These repeated row activations can be caused by repeatedly accessing a pair of DRAM locations that are in different rows of the same bank of DRAM. Knowing the DRAM address mapping is useful because it tells us which pairs of addresses satisfy this "same bank, different row" (SBDR) property.

Guessing and checking an address mapping

For my case study, I have a test machine containing DRAM that is vulnerable to the rowhammer problem. Running rowhammer_test on this machine demonstrates bit flips.

I'd like to know what the DRAM address mapping is for this machine, but apparently it isn't publicly documented: This machine has a Sandy Bridge CPU, but Intel don't document the address mapping used by these CPUs' memory controllers.

rowhammer_test does not actually need to identify SBDR address pairs.rowhammer_test just repeatedly tries hammering randomly chosen address pairs. Typically 1/8 or 1/16 of these pairs will be SBDR pairs, because our machine has 8 banks per DIMM (and 16 banks in total). So, while we don't need to know the DRAM address mapping to cause bit flips on this machine, knowing it would help us be more targeted in our testing.

Though the address mapping isn't documented, I found that I can make an educated guess at what the mapping is, based on the DRAM's geometry, and then verify the guess based on the physical addresses that rowhammer_test reports. rowhammer_test can report the physical addresses where bit flips occur ("victims") and the pairs of physical addresses that produce those bit flips ("aggressors"). Since these pairs must be SBDR pairs, we can check a hypothesised address mapping against this empirical data.

Memory geometry

The first step in hypothesising an address mapping for a machine is to check how many DIMMs the machine has and how these DIMMs are organised internally.

I can query information about the DIMMs using the decode-dimms tool on Linux. (In Ubuntu, decode-dimms is in the i2c-tools package.) This tool decodes the DIMMs' SPD (Serial Presence Detect) metadata.

My test machine has 2 * 4GB SO-DIMMs, giving 8GB of memory in total.

decode-dimms reports the following information for both of the DIMMs:

Size                                            4096 MB
Banks x Rows x Columns x Bits                   8 x 15 x 10 x 64
Ranks                                           2

This means that, for each DIMM:

  • Each of the DIMM's banks contains 2^15 rows (32768 rows).
  • Each row contains 2^10 * 64 bits = 2^16 bits = 2^13 bytes = 8 kbytes.

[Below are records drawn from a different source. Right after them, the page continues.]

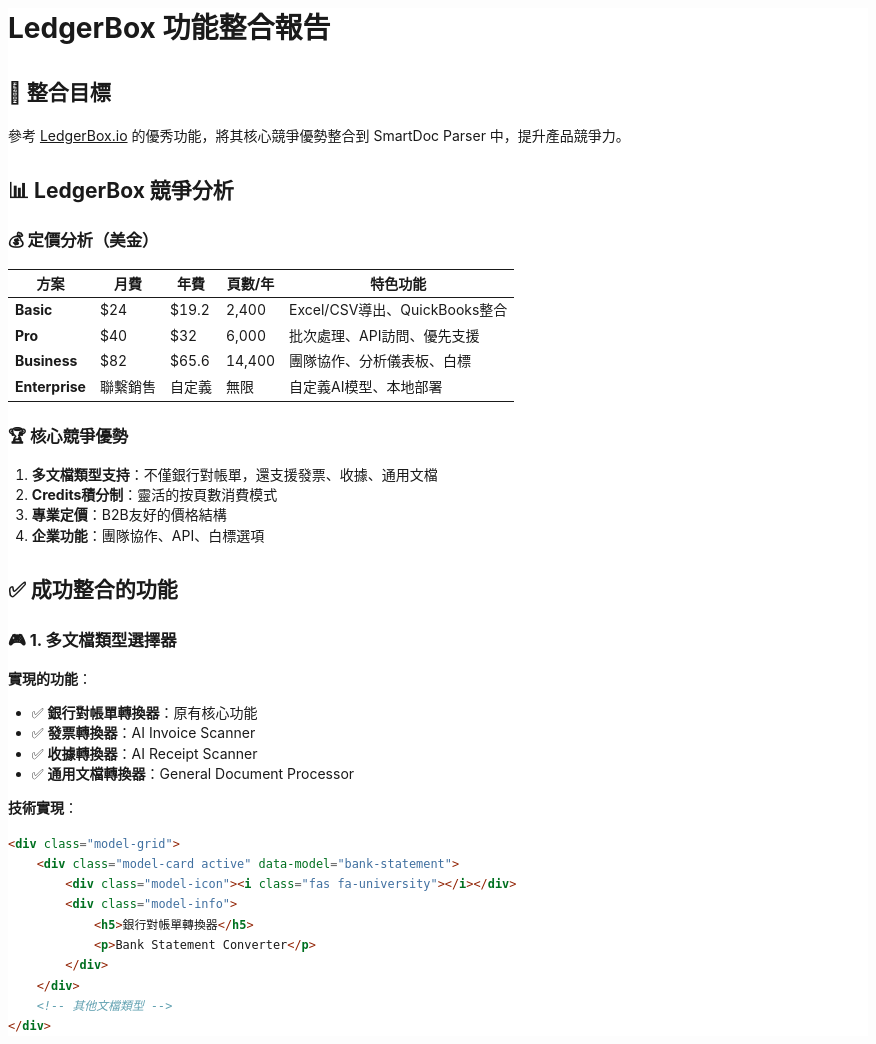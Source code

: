 # LedgerBox 功能整合報告

## 🎯 整合目標

參考 [LedgerBox.io](https://ledgerbox.io) 的優秀功能，將其核心競爭優勢整合到 SmartDoc Parser 中，提升產品競爭力。

## 📊 LedgerBox 競爭分析

### 💰 定價分析（美金）
| 方案 | 月費 | 年費 | 頁數/年 | 特色功能 |
|------|------|------|---------|----------|
| **Basic** | $24 | $19.2 | 2,400 | Excel/CSV導出、QuickBooks整合 |
| **Pro** | $40 | $32 | 6,000 | 批次處理、API訪問、優先支援 |
| **Business** | $82 | $65.6 | 14,400 | 團隊協作、分析儀表板、白標 |
| **Enterprise** | 聯繫銷售 | 自定義 | 無限 | 自定義AI模型、本地部署 |

### 🏆 核心競爭優勢
1. **多文檔類型支持**：不僅銀行對帳單，還支援發票、收據、通用文檔
2. **Credits積分制**：靈活的按頁數消費模式
3. **專業定價**：B2B友好的價格結構
4. **企業功能**：團隊協作、API、白標選項

## ✅ 成功整合的功能

### 🎮 1. 多文檔類型選擇器

**實現的功能**：
- ✅ **銀行對帳單轉換器**：原有核心功能
- ✅ **發票轉換器**：AI Invoice Scanner
- ✅ **收據轉換器**：AI Receipt Scanner  
- ✅ **通用文檔轉換器**：General Document Processor

**技術實現**：
```html
<div class="model-grid">
    <div class="model-card active" data-model="bank-statement">
        <div class="model-icon"><i class="fas fa-university"></i></div>
        <div class="model-info">
            <h5>銀行對帳單轉換器</h5>
            <p>Bank Statement Converter</p>
        </div>
    </div>
    <!-- 其他文檔類型 -->
</div>
```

Each DIMM has 2 ranks and 8 banks. Cross checking the capacity of the DIMM gives us the reported size, as expected:

8 kbytes per row * 32768 rows * 2 ranks * 8 banks = 4096 MB = 4 GB

The DRAM address mapping

On my test machine, it appears that the bits of physical addresses are used as follows:

  • Bits 0-5: These are the lower 6 bits of the byte index within a row (i.e. the 6-bit index into a 64-byte cache line).
  • Bit 6: This is a 1-bit channel number, which selects between the 2 DIMMs.
  • Bits 7-13: These are the upper 7 bits of the index within a row (i.e. the upper bits of the column number).
  • Bits 14-16: These are XOR'd with the bottom 3 bits of the row number to give the 3-bit bank number.
  • Bit 17: This is a 1-bit rank number, which selects between the 2 ranks of a DIMM (which are typically the two sides of the DIMM's circuit board).
  • Bits 18-32: These are the 15-bit row number.
  • Bits 33+: These may be set because physical memory starts at physical addresses greater than 0.

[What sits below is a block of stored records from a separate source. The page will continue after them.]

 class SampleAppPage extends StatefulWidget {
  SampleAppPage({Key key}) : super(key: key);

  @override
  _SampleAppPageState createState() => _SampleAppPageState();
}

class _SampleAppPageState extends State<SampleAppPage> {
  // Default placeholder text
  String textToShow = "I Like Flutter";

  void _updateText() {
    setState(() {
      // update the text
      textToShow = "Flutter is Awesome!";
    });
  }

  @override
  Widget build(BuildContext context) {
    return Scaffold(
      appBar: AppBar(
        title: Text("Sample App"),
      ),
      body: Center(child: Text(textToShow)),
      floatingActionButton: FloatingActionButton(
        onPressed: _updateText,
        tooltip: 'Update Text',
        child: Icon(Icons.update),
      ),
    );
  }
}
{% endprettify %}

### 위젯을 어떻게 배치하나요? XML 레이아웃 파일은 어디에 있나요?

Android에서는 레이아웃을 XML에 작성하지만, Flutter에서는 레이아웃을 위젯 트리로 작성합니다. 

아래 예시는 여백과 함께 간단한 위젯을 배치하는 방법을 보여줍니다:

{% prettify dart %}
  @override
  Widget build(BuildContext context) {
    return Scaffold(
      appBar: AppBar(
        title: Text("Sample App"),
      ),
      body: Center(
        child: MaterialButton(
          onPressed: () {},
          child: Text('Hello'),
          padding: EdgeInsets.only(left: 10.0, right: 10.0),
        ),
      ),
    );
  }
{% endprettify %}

Why is the mapping like that?

This mapping fits the results from rowhammer_test (see below), but we can also explain that the address bits are mapped this way to give good performance for typical memory access patterns, such as sequential accesses and strided accesses:

  • Channel parallelism: Placing the channel number at bit 6 means that cache lines will alternate between the two channels (i.e. the two DIMMs), which can be accessed in parallel. This means that if we're accessing addresses sequentially, the load will be spread across the two channels.

    As an aside, Ivy Bridge (the successor to Sandy Bridge) apparently makes the mapping of the channel number more complex. An Intel presentation mentions "Channel hashing" and says that this "Allows channel selection to be made based on multiple address bits. Historically, it had been "A[6]". Allows more even distribution of memory accesses across channels."

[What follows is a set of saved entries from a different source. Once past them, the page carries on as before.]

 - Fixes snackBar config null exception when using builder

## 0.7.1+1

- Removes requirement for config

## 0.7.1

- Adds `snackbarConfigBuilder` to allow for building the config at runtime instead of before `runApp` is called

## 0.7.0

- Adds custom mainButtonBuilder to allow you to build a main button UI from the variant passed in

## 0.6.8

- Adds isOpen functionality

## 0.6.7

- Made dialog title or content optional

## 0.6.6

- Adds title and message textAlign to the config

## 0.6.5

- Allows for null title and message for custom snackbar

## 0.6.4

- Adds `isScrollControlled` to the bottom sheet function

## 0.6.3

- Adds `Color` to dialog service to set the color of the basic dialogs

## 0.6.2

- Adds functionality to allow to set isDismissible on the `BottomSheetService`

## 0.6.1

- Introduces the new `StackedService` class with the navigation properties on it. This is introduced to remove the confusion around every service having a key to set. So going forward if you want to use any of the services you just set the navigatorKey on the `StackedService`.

  • Bank thrashing: Generally, column, bank and row numbers are arranged to minimise "bank thrashing" (frequently changing a bank's currently activated row).

    Some background: DRAM modules are organised into banks, which in turn are organised into rows. Each bank has a "currently activated row" whose contents are copied into a row buffer which acts as a cache that can be accessed quickly. Accessing a different row takes longer because that row must be activated first. So, the DRAM address mapping places SBDR pairs as far apart as possible in physical address space.

    Row hammering is a special case of bank thrashing where two particular rows are repeatedly activated (perhaps deliberately).

  • Bank parallelism: Banks can be accessed in parallel (though to a lesser degree than channels), so the bank number changes before the row number as the address is increased.

  • XOR scheme: XORing the row number's lower bits into the bank number is a trick to avoid bank thrashing when accessing arrays with large strides. For example, in the mapping above, the XORing causes addresses X and X+256k to be placed in different banks instead of being an SBDR pair.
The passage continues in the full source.